Proposed section 13D allows the Valuer-General to negotiate and enter into uncontested valuation service contracts with the State Valuation Office in areas not made available to competition and for areas made available to competition for which there are no successful tenderers. Proposed sections 14A and 14B establish the relationship between the Valuer-General in performance of his regulatory responsibilities and the valuation services purchased from the contract valuers. The Valuer-General will continue to make the valuations required under the Act. Contract valuers may exercise any relevant functions or discretions that belong to the Valuer-General in formulating a recommendation in connection with a valuation. The Valuer-General may then make a valuation on the basis of a contractor's recommendation. In making a valuation, the Valuer-General is required to monitor and make general assessments of the standards of accuracy of recommendations. Further, if a contractor fails to make a recommendation or to revise it, the Valuer-General may make the valuation or valuations concerned without the need for such a recommendation.
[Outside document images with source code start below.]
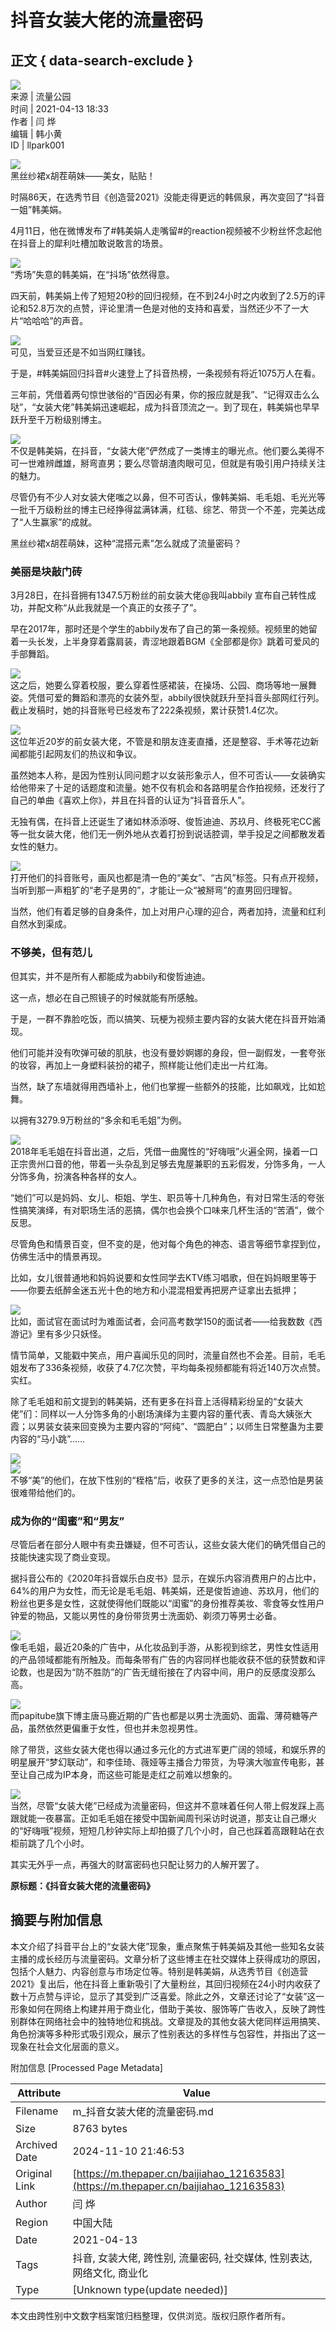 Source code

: # 抖音女装大佬的流量密码

## 正文 { data-search-exclude }


![](https://file.thepaper.cn/wap/v6/img/logo_wap_v3.png)  
来源 | 流量公园  
时间 | 2021-04-13 18:33  
作者 | 闫 烨  
编辑 | 韩小黄  
ID | llpark001  

![](https://imagepphcloud.thepaper.cn/pph/image/125/600/746.jpg)  
黑丝纱裙x胡茬萌妹——美女，贴贴！

时隔86天，在选秀节目《创造营2021》没能走得更远的韩佩泉，再次变回了“抖音一姐”韩美娟。

4月11日，他在微博发布了#韩美娟人走嘴留#的reaction视频被不少粉丝怀念起他在抖音上的犀利吐槽加敢说敢言的场景。

![](https://imagepphcloud.thepaper.cn/pph/image/125/600/750.jpg)  
“秀场”失意的韩美娟，在“抖场”依然得意。

四天前，韩美娟上传了短短20秒的回归视频，在不到24小时之内收到了2.5万的评论和52.8万次的点赞，评论里清一色是对他的支持和喜爱，当然还少不了一大片“哈哈哈”的声音。

![](https://imagepphcloud.thepaper.cn/pph/image/125/600/752.jpg)  
可见，当爱豆还是不如当网红赚钱。

于是，#韩美娟回归抖音#火速登上了抖音热榜，一条视频有将近1075万人在看。

三年前，凭借着两句惊世骇俗的“百因必有果，你的报应就是我”、“记得双击么么哒”，“女装大佬”韩美娟迅速崛起，成为抖音顶流之一。到了现在，韩美娟也早早跃升至千万粉级别博主。

![](https://imagepphcloud.thepaper.cn/pph/image/125/600/767.jpg)  
不仅是韩美娟，在抖音，“女装大佬”俨然成了一类博主的曝光点。他们要么美得不可一世难辨雌雄，掰弯直男；要么尽管胡渣肉眼可见，但就是有吸引用户持续关注的魅力。

尽管仍有不少人对女装大佬嗤之以鼻，但不可否认，像韩美娟、毛毛姐、毛光光等一批千万级粉丝的博主已经挣得盆满钵满，红毯、综艺、带货一个不差，完美达成了“人生赢家”的成就。

黑丝纱裙x胡茬萌妹，这种“混搭元素”怎么就成了流量密码？

### 美丽是块敲门砖

3月28日，在抖音拥有1347.5万粉丝的前女装大佬@我叫abbily 宣布自己转性成功，并配文称“从此我就是一个真正的女孩子了”。

早在2017年，那时还是个学生的abbily发布了自己的第一条视频。视频里的她留着一头长发，上半身穿着露肩装，青涩地跟着BGM《全部都是你》跳着可爱风的手部舞蹈。

![](https://imagepphcloud.thepaper.cn/pph/image/125/600/772.jpg)  
这之后，她要么穿着校服，要么穿着性感裙装，在操场、公园、商场等地一展舞姿。凭借可爱的舞蹈和漂亮的女装外型，abbily很快就跃升至抖音头部网红行列。截止发稿时，她的抖音账号已经发布了222条视频，累计获赞1.4亿次。

![](https://imagepphcloud.thepaper.cn/pph/image/125/600/774.jpg)  
这位年近20岁的前女装大佬，不管是和朋友连麦直播，还是整容、手术等花边新闻都能引起网友们的热议和争议。

虽然她本人称，是因为性别认同问题才以女装形象示人，但不可否认——女装确实给他带来了十足的话题度和流量。她不仅有机会和各路明星合作拍视频，还发行了自己的单曲《喜欢上你》，并且在抖音的认证为“抖音音乐人”。

无独有偶，在抖音上还诞生了诸如林添添呀、俊哲迪迪、苏玖月、终极死宅CC酱等一批女装大佬，他们无一例外地从衣着打扮到说话腔调，举手投足之间都散发着女性的魅力。

![](https://imagepphcloud.thepaper.cn/pph/image/125/600/779.jpg)  
打开他们的抖音账号，画风也都是清一色的“美女”、“古风”标签。只有点开视频，当听到那一声粗犷的“老子是男的”，才能让一众“被掰弯”的直男回归理智。

当然，他们有着足够的自身条件，加上对用户心理的迎合，两者加持，流量和红利自然水到渠成。

### 不够美，但有范儿

但其实，并不是所有人都能成为abbily和俊哲迪迪。

这一点，想必在自己照镜子的时候就能有所感触。

于是，一群不靠脸吃饭，而以搞笑、玩梗为视频主要内容的女装大佬在抖音开始涌现。

他们可能并没有吹弹可破的肌肤，也没有曼妙婀娜的身段，但一副假发，一套夸张的妆容，再加上一身塑料装扮的裙子，照样能让他们走出一片红海。

当然，缺了东墙就得用西墙补上，他们也掌握一些额外的技能，比如飙戏，比如尬舞。

以拥有3279.9万粉丝的“多余和毛毛姐”为例。

![](https://imagepphcloud.thepaper.cn/pph/image/125/600/784.jpg)  
2018年毛毛姐在抖音出道，之后，凭借一曲魔性的“好嗨哦”火遍全网，操着一口正宗贵州口音的他，带着一头杂乱到足够去鬼屋兼职的五彩假发，分饰多角，一人分饰多角，扮演各种各样的女人。

“她们”可以是妈妈、女儿、柜姐、学生、职员等十几种角色，有对日常生活的夸张性搞笑演绎，有对职场生活的恶搞，偶尔也会换个口味来几杯生活的“苦酒”，做个反思。

尽管角色和情景百变，但不变的是，他对每个角色的神态、语言等细节拿捏到位，仿佛生活中的情景再现。

比如，女儿很普通地和妈妈说要和女性同学去KTV练习唱歌，但在妈妈眼里等于——你要去纸醉金迷五光十色的地方和小混混相爱再把房产证拿出去抵押；

![](https://imagepphcloud.thepaper.cn/pph/image/125/600/786.jpg)  
比如，面试官在面试时为难面试者，会问高考数学150的面试者——给我数数《西游记》里有多少只妖怪。

情节简单，又能戳中笑点，用户喜闻乐见的同时，流量自然也不会差。目前，毛毛姐发布了336条视频，收获了4.7亿次赞，平均每条视频都能有将近140万次点赞。实红。

除了毛毛姐和前文提到的韩美娟，还有更多在抖音上活得精彩纷呈的“女装大佬”们：同样以一人分饰多角的小剧场演绎为主要内容的董代表、青岛大姨张大霞；以男装女装来回变换为主要内容的“阿纯”、“圆肥白”；以师生日常整蛊为主要内容的“马小跳”……

![](https://imagepphcloud.thepaper.cn/pph/image/125/600/788.jpg)  
![](https://imagepphcloud.thepaper.cn/pph/image/125/600/806.jpg)  
不够“美”的他们，在放下性别的“桎梏”后，收获了更多的关注，这一点恐怕是男装很难带给他们的。

### 成为你的“闺蜜”和“男友”

尽管后者在部分人眼中有卖丑嫌疑，但不可否认，这些女装大佬们的确凭借自己的技能快速实现了商业变现。

据抖音公布的《2020年抖音娱乐白皮书》显示，在娱乐内容消费用户的占比中，64%的用户为女性，而无论是毛毛姐、韩美娟，还是俊哲迪迪、苏玖月，他们的粉丝也更多是女性，这就使得他们既能以“闺蜜”的身份推荐美妆、零食等女性用户钟爱的物品，又能以男性的身份带货男士洗面奶、剃须刀等男士必备。

![](https://imagepphcloud.thepaper.cn/pph/image/125/600/821.jpg)  
像毛毛姐，最近20条的广告中，从化妆品到手游，从影视到综艺，男性女性适用的产品领域都能有所触及。而每条带有广告的内容同样也能收获不低的获赞数和评论数，也是因为“防不胜防”的广告无缝衔接在了内容中间，用户的反感度没那么高。

![](https://imagepphcloud.thepaper.cn/pph/image/125/600/823.jpg)  
而papitube旗下博主唐马鹿近期的广告也都是以男士洗面奶、面霜、薄荷糖等产品，虽然依然更偏重于女性，但也并未忽视男性。

除了带货，这些女装大佬也得以通过多元化的方式进军更广阔的领域，和娱乐界的明星展开“梦幻联动”，和李佳琦、薇娅等主播合力带货，为导演大咖宣传电影，甚至让自己成为IP本身，而这些可能是走红之前难以想象的。

![](https://imagepphcloud.thepaper.cn/pph/image/125/600/825.jpg)  
当然，尽管“女装大佬”已经成为流量密码，但这并不意味着任何人带上假发踩上高跟就能一夜暴富。正如毛毛姐在接受中国新闻周刊采访时说道，那支让自己爆火的“好嗨哦”视频，短短几秒钟实际上却拍摄了几个小时，自己也踩着高跟鞋站在衣柜前跳了几个小时。

其实无外乎一点，再强大的财富密码也只配让努力的人解开罢了。

**原标题：《抖音女装大佬的流量密码》**

## 摘要与附加信息

<!-- tcd_abstract -->
本文介绍了抖音平台上的“女装大佬”现象，重点聚焦于韩美娟及其他一些知名女装主播的成长经历与流量密码。文章分析了这些博主在社交媒体上获得成功的原因，包括个人魅力、内容创意与市场定位等。特别是韩美娟，从选秀节目《创造营2021》复出后，他在抖音上重新吸引了大量粉丝，其回归视频在24小时内收获了数十万点赞与评论，显示了其受到广泛喜爱。除此之外，文章还讨论了“女装”这一形象如何在网络上构建并用于商业化，借助于美妆、服饰等广告收入，反映了跨性别群体在网络社会中的独特地位和挑战。文章提及的其他女装大佬同样运用搞笑、角色扮演等多种形式吸引观众，展示了性别表达的多样性与包容性，并指出了这一现象在社会文化层面的意义。
<!-- tcd_abstract_end -->

附加信息 [Processed Page Metadata]

| Attribute       | Value                                  |
|-----------------|----------------------------------------|
| Filename        | m_抖音女装大佬的流量密码.md                             |
| Size            | 8763 bytes                           |
| Archived Date   | 2024-11-10 21:46:53                             |
| Original Link   | [https://m.thepaper.cn/baijiahao_12163583](https://m.thepaper.cn/baijiahao_12163583)                       |
| Author          | 闫 烨                               |
| Region          | 中国大陆                               |
| Date            | 2021-04-13                                 |
| Tags            | 抖音, 女装大佬, 跨性别, 流量密码, 社交媒体, 性别表达, 网络文化, 商业化                                 |
| Type            | [Unknown type(update needed)]                                 |
<!-- tcd_table_end -->

本文由跨性别中文数字档案馆归档整理，仅供浏览。版权归原作者所有。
Alternatively, the Valuer-General may enter into an uncontested valuation service contract with some other contract valuer to provide relevant recommendations. The legislation also contains provisions relating to the monitoring of contract valuers and termination of contracts. Proposed section 13E will allow the Valuer-General to terminate contracts at any time, subject only to the terms of the contract. In proposed section 13F the Valuer-General is required to monitor the standard of valuation services provided under valuation service contracts and to make assessments of the contractor's compliance with procedural and other requirements of the Act, the regulations and the relevant valuation contract. Sections 15 and 74 of the Act have been amended to extend the powers previously conferred on the Valuer-General by those sections to include contract valuers when performing their contracted valuation tasks.
The legislation also makes provision in amendments to the Valuation of Land Regulation 1996 for the Valuer-General's administration of the process for responding to objections and appeals lodged by affected parties to correspond with similar appeal provisions in other State taxation legislation. As I mentioned previously, the contracting of valuation services will be introduced progressively in the purchase of valuation services for the Sydney, Wollongong and Newcastle metropolitan areas, commencing with the 1997 valuation cycle. The progressive introduction of competition in these areas will allow the Government to test and foster the development of the market for valuation services. Further, it will allow for the impacts on the present staff of the Valuer-General's Office to be staged.
The Government's service competition policy will apply to staff affected by the competitive contracting of valuation services. This policy requires preference amongst the private sector bidders be given to those who provide employment opportunities for existing Valuer-General's Office staff, subject to satisfaction of value for money and other relevant requirements. Finally, where in future it becomes necessary for staff to be displaced to alternative activities they will be assisted according to the Government's policy on managing displaced employees. This policy is based on the premise of no forced redundancies. It provides for redeployment and voluntary redundancy of displaced employees. I commend the bill to the House.
Debate adjourned on motion by Mr D. L. Page.